DATA SHOWN section start

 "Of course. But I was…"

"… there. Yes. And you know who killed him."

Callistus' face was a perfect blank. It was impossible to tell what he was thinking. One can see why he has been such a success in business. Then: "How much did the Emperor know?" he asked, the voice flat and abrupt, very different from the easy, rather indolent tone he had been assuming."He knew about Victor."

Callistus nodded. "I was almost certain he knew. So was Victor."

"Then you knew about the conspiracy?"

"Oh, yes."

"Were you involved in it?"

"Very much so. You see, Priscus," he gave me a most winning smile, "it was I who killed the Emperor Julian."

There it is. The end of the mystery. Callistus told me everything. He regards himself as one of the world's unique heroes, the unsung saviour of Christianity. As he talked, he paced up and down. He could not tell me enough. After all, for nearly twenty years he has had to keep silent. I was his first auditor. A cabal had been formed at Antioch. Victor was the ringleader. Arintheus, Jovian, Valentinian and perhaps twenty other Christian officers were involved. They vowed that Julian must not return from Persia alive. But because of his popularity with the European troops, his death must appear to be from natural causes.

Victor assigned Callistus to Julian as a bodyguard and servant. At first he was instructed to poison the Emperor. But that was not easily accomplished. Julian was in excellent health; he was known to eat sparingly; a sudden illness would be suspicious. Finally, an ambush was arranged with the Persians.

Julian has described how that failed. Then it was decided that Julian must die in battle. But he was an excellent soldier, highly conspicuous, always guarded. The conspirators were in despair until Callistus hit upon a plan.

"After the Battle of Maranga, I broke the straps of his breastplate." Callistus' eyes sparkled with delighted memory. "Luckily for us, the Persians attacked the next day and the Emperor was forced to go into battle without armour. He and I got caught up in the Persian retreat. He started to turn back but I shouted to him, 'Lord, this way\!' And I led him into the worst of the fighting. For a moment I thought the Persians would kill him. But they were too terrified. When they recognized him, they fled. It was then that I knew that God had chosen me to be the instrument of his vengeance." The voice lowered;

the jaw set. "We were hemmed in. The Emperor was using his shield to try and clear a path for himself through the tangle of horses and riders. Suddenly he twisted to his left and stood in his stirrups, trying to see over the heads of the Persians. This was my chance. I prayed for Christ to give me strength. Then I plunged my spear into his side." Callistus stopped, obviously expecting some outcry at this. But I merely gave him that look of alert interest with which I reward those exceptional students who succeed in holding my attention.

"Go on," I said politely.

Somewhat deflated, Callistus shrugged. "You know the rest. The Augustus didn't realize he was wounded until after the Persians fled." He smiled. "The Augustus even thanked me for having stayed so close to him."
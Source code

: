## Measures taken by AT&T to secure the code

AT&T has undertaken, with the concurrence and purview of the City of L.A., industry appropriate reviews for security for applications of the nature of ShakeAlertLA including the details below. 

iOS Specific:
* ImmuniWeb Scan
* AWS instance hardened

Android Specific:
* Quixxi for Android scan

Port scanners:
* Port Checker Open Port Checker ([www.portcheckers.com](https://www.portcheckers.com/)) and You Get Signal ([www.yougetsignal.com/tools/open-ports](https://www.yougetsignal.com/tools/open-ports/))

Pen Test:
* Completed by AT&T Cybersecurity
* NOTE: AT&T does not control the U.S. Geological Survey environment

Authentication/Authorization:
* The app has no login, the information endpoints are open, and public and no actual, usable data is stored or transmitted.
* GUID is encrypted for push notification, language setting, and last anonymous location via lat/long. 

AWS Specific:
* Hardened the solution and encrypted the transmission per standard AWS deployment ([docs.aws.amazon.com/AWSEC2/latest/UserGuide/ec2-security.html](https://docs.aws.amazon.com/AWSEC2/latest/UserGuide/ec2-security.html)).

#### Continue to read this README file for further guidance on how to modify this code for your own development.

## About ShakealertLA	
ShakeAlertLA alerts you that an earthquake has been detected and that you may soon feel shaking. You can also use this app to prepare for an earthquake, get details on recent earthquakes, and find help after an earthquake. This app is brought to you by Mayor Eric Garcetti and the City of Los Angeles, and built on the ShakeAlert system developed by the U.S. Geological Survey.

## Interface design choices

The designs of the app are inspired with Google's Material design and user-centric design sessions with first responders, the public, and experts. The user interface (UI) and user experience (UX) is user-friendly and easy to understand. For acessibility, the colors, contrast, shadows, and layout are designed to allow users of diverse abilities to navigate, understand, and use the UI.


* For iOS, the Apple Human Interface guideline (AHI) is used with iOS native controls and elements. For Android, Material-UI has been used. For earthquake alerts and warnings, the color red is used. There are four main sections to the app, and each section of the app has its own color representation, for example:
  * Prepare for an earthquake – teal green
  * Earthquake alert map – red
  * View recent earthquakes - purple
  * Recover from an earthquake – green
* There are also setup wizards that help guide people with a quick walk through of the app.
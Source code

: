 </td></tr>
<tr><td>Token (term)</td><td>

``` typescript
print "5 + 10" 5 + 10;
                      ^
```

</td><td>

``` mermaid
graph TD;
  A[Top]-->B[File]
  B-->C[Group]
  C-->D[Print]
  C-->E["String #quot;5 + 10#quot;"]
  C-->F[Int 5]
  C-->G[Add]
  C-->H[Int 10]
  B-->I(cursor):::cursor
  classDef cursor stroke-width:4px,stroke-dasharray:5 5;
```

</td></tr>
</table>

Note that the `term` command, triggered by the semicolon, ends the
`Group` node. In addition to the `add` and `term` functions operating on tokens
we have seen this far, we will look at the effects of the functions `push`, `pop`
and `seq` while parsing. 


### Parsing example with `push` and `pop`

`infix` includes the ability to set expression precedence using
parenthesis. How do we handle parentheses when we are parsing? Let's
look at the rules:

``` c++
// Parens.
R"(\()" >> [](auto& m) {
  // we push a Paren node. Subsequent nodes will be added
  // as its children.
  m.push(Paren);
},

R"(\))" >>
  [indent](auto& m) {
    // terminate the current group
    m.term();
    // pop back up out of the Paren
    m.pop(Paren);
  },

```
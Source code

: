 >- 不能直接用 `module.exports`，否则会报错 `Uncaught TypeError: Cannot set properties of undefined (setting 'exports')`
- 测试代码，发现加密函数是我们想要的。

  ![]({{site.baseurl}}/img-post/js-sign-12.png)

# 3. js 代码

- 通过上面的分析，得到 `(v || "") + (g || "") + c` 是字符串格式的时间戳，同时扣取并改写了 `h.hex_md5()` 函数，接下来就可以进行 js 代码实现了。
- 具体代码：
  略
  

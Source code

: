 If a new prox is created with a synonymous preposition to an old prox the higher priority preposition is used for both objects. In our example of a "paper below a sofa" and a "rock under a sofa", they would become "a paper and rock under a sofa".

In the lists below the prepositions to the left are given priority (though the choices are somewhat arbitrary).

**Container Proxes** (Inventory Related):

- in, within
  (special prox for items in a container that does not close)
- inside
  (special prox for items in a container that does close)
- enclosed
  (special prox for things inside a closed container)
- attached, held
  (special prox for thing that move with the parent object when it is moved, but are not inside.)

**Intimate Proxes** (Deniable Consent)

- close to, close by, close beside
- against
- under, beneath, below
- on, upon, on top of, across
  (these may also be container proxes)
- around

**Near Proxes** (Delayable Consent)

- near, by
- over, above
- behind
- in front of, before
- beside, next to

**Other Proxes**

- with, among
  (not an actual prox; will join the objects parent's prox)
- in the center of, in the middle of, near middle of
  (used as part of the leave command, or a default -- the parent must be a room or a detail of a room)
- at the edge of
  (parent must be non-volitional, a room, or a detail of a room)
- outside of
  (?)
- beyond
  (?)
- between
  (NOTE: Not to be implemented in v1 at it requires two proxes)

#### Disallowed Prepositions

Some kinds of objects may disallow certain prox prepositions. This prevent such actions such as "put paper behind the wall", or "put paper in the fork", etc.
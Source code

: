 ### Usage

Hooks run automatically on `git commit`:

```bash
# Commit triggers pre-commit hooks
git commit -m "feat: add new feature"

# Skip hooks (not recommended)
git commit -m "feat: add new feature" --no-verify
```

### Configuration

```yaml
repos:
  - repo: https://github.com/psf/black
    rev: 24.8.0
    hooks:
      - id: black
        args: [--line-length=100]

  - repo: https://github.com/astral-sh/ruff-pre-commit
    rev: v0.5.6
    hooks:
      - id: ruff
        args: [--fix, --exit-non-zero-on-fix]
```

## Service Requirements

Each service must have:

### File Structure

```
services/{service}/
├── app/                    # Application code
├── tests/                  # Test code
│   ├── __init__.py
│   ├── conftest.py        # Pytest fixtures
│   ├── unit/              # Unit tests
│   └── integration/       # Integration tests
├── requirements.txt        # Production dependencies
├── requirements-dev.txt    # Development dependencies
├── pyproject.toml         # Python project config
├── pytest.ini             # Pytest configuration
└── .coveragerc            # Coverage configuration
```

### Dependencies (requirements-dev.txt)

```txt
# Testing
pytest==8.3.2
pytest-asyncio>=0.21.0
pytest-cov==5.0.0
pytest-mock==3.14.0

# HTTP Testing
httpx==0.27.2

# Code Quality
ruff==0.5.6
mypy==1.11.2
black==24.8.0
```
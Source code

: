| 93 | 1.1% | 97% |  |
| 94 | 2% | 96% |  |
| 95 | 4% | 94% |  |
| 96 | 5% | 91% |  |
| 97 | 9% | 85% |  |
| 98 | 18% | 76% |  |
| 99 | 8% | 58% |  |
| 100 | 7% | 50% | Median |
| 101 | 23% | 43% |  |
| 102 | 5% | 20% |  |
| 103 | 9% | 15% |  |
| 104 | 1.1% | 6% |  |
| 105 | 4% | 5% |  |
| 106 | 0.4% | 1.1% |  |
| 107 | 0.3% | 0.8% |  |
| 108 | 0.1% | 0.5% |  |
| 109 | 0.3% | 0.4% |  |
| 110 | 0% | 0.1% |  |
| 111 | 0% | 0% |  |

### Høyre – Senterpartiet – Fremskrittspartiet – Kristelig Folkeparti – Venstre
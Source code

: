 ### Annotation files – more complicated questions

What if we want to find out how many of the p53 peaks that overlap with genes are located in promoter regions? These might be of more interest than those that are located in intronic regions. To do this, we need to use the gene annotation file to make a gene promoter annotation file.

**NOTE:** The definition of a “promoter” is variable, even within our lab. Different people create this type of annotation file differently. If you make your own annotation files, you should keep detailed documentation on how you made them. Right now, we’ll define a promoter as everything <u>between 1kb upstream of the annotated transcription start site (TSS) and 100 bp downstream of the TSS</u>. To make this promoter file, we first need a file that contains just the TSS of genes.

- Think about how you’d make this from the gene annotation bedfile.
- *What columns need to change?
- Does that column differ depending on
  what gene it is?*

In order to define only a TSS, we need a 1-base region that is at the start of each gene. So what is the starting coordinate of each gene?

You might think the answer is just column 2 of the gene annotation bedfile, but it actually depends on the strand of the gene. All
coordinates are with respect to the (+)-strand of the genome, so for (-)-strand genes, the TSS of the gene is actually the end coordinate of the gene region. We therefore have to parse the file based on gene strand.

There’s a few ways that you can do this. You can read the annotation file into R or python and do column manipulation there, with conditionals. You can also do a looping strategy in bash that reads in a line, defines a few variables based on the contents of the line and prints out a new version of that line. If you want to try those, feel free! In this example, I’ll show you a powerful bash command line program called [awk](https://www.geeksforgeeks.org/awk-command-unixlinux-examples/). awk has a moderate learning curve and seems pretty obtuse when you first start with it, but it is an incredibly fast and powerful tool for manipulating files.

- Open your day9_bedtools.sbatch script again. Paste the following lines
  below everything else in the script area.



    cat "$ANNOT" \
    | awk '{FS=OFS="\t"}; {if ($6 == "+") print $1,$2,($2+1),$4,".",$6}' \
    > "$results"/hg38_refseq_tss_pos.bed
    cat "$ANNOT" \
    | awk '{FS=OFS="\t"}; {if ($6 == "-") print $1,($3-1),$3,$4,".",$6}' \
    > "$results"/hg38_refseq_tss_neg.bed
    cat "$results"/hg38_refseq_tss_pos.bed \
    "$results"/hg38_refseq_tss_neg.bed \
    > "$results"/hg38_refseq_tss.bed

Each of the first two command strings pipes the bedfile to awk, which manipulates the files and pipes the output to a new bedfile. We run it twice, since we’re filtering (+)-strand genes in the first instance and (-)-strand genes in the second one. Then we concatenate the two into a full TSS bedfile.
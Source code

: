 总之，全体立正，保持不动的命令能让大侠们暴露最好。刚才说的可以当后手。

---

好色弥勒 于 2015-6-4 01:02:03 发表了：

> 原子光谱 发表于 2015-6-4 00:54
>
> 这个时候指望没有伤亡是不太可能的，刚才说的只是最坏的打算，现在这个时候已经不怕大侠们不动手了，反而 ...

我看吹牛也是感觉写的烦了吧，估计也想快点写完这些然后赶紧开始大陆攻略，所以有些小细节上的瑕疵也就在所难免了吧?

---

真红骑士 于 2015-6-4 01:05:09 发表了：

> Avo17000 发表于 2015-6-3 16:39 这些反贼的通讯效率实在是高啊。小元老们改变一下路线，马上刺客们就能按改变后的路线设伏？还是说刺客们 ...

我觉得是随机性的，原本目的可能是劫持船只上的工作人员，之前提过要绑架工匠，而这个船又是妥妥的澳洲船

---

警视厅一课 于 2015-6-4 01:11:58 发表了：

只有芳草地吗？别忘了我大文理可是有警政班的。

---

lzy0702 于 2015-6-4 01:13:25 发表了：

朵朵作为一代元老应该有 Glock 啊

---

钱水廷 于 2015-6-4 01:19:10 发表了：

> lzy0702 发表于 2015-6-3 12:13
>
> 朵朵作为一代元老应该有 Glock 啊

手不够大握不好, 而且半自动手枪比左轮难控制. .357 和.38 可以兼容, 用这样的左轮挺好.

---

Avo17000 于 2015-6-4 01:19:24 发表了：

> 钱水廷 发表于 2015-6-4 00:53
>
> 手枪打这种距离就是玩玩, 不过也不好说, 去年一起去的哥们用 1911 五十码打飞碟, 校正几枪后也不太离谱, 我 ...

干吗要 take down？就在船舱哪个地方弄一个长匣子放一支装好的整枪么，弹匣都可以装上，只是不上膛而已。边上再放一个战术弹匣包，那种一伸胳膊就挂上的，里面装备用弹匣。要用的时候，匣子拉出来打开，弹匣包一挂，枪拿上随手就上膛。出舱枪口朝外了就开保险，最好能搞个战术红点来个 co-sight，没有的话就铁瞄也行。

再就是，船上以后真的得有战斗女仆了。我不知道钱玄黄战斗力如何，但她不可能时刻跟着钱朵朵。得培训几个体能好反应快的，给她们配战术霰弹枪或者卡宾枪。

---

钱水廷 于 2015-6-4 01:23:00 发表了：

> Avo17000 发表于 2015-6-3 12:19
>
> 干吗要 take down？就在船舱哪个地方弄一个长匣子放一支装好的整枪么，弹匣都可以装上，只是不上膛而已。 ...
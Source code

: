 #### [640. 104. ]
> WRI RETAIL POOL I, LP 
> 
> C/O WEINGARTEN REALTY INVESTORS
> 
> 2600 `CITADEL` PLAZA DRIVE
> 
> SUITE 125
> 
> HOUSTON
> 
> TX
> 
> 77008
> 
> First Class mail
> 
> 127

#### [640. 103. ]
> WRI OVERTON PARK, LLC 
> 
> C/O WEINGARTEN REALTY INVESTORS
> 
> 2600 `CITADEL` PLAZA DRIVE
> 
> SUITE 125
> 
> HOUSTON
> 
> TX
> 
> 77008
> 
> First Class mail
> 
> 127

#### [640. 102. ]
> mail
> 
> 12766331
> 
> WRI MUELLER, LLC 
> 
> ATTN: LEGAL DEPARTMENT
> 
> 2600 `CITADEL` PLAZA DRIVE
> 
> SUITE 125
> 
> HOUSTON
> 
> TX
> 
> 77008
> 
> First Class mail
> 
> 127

DATA SHOWN section end

Please reproduce exactly the lines from the first one of the records above through the line containing "much so. You", both included, and nothing else.

COMPLETED TASK
 "Of course. But I was…"

"… there. Yes. And you know who killed him."

Callistus' face was a perfect blank. It was impossible to tell what he was thinking. One can see why he has been such a success in business. Then: "How much did the Emperor know?" he asked, the voice flat and abrupt, very different from the easy, rather indolent tone he had been assuming."He knew about Victor."

Callistus nodded. "I was almost certain he knew. So was Victor."

"Then you knew about the conspiracy?"

"Oh, yes."

"Were you involved in it?"

"Very much so. You see, Priscus," he gave me a most winning smile, "it was I who killed the Emperor Julian."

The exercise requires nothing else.